Input records Start Marker

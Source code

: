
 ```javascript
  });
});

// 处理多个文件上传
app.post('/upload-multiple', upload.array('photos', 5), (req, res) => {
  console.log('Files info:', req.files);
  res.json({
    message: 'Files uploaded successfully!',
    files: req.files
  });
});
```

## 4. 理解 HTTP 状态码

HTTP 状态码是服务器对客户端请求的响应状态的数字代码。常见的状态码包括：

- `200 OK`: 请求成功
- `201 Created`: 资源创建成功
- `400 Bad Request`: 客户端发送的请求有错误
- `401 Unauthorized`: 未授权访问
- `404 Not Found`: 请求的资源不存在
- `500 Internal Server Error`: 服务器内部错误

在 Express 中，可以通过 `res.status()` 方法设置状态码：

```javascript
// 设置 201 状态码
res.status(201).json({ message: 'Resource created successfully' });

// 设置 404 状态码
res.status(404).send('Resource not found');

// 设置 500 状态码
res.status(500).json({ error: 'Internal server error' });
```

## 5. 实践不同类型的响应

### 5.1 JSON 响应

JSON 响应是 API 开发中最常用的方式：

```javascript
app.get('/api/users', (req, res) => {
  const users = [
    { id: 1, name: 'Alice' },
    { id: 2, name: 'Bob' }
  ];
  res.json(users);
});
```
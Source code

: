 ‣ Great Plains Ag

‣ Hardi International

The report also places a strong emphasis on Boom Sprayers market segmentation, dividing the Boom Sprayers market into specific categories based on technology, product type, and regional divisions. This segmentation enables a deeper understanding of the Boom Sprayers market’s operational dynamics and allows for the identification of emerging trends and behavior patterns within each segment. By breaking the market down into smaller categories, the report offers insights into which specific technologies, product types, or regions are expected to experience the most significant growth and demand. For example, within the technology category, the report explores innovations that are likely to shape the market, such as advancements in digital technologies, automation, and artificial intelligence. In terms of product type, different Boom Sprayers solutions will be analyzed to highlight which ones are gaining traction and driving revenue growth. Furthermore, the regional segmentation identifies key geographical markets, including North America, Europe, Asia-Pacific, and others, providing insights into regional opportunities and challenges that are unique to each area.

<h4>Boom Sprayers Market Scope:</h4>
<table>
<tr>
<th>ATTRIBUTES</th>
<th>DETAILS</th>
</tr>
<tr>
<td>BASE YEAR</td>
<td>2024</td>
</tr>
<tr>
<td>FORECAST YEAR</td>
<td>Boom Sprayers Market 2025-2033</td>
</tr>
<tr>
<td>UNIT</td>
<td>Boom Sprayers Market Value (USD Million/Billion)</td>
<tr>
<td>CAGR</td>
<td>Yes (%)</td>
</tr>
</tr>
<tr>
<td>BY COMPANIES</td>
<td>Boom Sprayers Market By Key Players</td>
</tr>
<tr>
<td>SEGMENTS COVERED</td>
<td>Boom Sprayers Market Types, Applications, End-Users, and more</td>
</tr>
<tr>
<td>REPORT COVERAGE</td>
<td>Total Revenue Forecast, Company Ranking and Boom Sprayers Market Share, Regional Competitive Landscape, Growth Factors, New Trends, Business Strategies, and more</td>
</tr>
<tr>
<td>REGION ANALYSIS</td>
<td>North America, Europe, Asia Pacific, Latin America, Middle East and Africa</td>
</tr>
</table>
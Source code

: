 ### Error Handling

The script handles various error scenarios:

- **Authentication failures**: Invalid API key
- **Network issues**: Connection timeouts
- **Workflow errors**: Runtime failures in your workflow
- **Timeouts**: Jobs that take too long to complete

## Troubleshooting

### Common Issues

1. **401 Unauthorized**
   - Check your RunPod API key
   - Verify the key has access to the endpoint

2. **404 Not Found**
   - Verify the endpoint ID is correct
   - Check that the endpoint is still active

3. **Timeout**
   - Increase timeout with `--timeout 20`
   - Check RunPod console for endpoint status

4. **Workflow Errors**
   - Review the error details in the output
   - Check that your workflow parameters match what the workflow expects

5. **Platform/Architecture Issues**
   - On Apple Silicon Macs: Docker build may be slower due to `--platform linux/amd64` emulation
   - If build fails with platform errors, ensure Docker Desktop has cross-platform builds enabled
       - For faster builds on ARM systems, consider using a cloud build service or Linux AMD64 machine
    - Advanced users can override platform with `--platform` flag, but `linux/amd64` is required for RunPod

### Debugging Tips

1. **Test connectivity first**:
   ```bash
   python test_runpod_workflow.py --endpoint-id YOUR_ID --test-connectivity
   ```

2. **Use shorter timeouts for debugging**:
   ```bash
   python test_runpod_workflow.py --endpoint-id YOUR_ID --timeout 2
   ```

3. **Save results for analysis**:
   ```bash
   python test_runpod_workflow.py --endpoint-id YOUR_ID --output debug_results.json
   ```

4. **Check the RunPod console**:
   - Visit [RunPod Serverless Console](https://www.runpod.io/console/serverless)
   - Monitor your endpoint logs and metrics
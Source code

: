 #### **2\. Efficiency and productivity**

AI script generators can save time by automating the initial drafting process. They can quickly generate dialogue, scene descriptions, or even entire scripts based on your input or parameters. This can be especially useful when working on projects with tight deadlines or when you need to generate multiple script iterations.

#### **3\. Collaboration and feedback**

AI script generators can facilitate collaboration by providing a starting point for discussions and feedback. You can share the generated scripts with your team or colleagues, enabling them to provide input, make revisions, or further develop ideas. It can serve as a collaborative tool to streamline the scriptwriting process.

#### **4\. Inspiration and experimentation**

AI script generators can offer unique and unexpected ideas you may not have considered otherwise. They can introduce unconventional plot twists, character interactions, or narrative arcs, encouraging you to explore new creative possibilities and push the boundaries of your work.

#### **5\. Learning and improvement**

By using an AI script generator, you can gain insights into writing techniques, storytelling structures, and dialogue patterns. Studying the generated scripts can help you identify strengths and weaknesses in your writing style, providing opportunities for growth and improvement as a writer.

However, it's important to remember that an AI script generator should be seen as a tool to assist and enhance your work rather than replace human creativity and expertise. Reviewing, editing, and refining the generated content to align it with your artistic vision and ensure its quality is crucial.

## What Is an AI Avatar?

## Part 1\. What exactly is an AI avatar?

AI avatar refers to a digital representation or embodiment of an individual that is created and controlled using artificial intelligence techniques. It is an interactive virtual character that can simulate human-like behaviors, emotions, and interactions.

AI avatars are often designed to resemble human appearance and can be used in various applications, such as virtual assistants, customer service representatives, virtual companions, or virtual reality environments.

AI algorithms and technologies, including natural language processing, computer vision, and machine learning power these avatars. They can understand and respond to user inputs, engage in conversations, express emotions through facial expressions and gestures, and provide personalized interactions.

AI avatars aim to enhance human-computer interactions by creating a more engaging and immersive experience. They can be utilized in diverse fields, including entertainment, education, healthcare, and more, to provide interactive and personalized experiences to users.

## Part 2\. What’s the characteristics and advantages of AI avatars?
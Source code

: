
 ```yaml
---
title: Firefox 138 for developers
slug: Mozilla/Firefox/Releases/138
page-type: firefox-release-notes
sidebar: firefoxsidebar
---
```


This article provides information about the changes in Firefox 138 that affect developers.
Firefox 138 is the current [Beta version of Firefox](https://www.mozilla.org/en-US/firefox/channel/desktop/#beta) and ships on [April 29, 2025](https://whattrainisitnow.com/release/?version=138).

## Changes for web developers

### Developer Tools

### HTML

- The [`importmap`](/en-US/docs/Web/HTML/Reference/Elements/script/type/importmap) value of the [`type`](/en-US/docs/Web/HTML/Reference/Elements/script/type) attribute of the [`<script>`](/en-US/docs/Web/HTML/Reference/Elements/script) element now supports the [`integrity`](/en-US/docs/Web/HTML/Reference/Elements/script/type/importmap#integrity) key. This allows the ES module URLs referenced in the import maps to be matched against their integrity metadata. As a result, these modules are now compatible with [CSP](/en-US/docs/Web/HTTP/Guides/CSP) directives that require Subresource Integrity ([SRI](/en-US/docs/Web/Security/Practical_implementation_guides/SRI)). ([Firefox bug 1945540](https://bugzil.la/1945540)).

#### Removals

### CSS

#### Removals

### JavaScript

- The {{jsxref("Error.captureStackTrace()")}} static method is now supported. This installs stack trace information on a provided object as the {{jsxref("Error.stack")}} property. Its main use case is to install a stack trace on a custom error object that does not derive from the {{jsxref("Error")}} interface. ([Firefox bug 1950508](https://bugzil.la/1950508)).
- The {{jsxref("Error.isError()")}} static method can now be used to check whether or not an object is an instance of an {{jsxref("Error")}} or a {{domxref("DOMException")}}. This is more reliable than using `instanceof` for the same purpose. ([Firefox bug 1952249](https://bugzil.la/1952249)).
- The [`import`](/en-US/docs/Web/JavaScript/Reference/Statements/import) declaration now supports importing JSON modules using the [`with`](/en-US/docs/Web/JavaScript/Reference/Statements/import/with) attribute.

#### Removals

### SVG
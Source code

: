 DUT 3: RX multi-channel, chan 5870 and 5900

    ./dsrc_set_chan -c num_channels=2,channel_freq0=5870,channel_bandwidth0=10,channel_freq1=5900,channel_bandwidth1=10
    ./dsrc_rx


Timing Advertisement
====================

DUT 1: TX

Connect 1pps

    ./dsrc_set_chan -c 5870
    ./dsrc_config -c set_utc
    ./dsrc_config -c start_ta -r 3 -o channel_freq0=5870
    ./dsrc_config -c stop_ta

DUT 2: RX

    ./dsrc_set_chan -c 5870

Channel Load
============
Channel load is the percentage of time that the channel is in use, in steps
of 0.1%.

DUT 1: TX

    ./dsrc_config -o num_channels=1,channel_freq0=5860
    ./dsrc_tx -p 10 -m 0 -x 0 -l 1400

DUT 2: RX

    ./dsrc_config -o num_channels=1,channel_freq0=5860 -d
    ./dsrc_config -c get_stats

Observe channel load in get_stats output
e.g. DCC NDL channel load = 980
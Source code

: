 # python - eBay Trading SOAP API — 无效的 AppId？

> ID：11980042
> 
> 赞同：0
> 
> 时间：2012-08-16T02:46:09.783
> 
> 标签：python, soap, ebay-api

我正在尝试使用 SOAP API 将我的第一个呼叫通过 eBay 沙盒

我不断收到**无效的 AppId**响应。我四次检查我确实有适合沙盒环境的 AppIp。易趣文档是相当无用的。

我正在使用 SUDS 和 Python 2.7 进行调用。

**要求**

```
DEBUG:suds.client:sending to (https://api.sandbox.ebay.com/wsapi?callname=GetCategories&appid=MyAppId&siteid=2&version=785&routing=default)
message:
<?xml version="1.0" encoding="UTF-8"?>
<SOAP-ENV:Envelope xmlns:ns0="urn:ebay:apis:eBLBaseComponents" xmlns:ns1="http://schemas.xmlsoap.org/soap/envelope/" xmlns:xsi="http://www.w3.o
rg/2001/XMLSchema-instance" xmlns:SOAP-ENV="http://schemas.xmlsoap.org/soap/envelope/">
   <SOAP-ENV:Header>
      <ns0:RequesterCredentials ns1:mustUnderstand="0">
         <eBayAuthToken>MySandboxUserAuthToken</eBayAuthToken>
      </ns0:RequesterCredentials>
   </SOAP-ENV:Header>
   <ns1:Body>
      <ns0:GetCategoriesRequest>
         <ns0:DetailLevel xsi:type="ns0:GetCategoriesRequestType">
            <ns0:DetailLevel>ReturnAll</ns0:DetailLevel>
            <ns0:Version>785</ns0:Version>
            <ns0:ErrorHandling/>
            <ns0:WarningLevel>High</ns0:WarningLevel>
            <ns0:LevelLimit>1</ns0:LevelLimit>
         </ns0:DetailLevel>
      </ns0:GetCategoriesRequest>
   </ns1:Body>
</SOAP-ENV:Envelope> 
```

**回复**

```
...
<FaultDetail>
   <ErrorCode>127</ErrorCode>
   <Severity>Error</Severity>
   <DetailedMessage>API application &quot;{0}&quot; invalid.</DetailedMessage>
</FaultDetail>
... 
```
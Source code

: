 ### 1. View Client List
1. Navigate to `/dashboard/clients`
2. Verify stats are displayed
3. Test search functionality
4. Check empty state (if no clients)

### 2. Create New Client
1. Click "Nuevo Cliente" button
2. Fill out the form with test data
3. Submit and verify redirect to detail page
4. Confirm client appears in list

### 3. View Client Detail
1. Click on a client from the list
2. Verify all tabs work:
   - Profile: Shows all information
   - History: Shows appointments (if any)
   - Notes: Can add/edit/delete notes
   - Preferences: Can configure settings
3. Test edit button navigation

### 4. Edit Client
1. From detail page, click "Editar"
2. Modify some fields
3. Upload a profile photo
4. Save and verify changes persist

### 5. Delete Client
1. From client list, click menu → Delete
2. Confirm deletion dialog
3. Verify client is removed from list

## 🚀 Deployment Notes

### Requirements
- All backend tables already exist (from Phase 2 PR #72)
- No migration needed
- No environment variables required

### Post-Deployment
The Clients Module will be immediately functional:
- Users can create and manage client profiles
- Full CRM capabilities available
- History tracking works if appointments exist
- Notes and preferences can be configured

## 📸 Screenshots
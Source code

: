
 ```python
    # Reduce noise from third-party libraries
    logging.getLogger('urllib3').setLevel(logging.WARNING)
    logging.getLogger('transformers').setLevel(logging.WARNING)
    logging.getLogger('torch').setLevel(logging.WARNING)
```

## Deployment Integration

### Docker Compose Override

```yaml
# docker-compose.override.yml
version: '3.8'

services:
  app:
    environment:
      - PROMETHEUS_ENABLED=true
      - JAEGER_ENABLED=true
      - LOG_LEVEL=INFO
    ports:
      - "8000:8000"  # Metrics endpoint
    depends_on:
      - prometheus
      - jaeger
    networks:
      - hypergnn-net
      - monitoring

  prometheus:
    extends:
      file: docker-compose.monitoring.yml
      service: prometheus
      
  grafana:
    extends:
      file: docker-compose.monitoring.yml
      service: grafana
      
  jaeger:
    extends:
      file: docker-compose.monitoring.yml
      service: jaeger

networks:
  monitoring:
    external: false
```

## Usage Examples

Input records End Marker

* Task prompt *
Reprint exactly the lines above that start at the one with "([Firefox bug 1945540](https://bugzil.la/1945540))." and end at the one with "### JavaScript", keeping both and adding none.

* Exercise answer *
- The [`importmap`](/en-US/docs/Web/HTML/Reference/Elements/script/type/importmap) value of the [`type`](/en-US/docs/Web/HTML/Reference/Elements/script/type) attribute of the [`<script>`](/en-US/docs/Web/HTML/Reference/Elements/script) element now supports the [`integrity`](/en-US/docs/Web/HTML/Reference/Elements/script/type/importmap#integrity) key. This allows the ES module URLs referenced in the import maps to be matched against their integrity metadata. As a result, these modules are now compatible with [CSP](/en-US/docs/Web/HTTP/Guides/CSP) directives that require Subresource Integrity ([SRI](/en-US/docs/Web/Security/Practical_implementation_guides/SRI)). ([Firefox bug 1945540](https://bugzil.la/1945540)).

#### Removals

### CSS

#### Removals

### JavaScript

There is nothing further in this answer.